(Saved entries)
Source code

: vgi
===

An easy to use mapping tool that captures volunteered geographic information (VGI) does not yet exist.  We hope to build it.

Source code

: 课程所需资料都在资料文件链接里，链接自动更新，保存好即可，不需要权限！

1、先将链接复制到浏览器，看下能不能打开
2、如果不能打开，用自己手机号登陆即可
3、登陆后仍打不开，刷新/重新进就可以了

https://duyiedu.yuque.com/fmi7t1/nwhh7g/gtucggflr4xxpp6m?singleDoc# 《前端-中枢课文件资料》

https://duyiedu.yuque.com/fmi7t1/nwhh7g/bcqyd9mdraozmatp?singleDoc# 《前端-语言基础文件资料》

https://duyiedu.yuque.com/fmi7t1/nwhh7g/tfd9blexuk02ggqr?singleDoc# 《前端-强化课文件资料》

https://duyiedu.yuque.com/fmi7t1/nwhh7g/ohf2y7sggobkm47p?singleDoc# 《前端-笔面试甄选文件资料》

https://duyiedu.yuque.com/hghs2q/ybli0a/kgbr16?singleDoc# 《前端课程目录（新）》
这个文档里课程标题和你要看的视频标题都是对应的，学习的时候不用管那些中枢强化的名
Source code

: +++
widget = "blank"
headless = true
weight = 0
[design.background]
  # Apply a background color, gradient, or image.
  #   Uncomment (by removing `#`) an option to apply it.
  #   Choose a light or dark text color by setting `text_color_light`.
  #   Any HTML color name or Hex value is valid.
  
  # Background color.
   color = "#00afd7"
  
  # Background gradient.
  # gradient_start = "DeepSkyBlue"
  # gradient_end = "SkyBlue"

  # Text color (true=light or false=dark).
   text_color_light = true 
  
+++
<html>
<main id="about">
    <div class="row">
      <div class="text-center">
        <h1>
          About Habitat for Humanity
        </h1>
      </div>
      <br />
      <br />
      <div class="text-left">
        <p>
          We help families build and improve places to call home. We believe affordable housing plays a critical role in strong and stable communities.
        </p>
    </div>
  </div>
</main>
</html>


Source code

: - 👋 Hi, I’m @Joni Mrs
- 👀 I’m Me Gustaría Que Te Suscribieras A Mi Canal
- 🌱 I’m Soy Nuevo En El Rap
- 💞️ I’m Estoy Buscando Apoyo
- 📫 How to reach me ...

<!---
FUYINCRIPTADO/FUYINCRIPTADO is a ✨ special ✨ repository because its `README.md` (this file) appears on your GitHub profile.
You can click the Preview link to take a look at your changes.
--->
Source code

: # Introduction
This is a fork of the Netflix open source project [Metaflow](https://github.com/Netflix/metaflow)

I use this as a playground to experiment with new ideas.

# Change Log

→ EXERCISE AIM
Every line in the records that holds the word "yuque" should be copied into the answer.

→ TASK ANSWER
https://duyiedu.yuque.com/fmi7t1/nwhh7g/gtucggflr4xxpp6m?singleDoc# 《前端-中枢课文件资料》
https://duyiedu.yuque.com/fmi7t1/nwhh7g/bcqyd9mdraozmatp?singleDoc# 《前端-语言基础文件资料》
https://duyiedu.yuque.com/fmi7t1/nwhh7g/tfd9blexuk02ggqr?singleDoc# 《前端-强化课文件资料》
https://duyiedu.yuque.com/fmi7t1/nwhh7g/ohf2y7sggobkm47p?singleDoc# 《前端-笔面试甄选文件资料》
https://duyiedu.yuque.com/hghs2q/ybli0a/kgbr16?singleDoc# 《前端课程目录（新）》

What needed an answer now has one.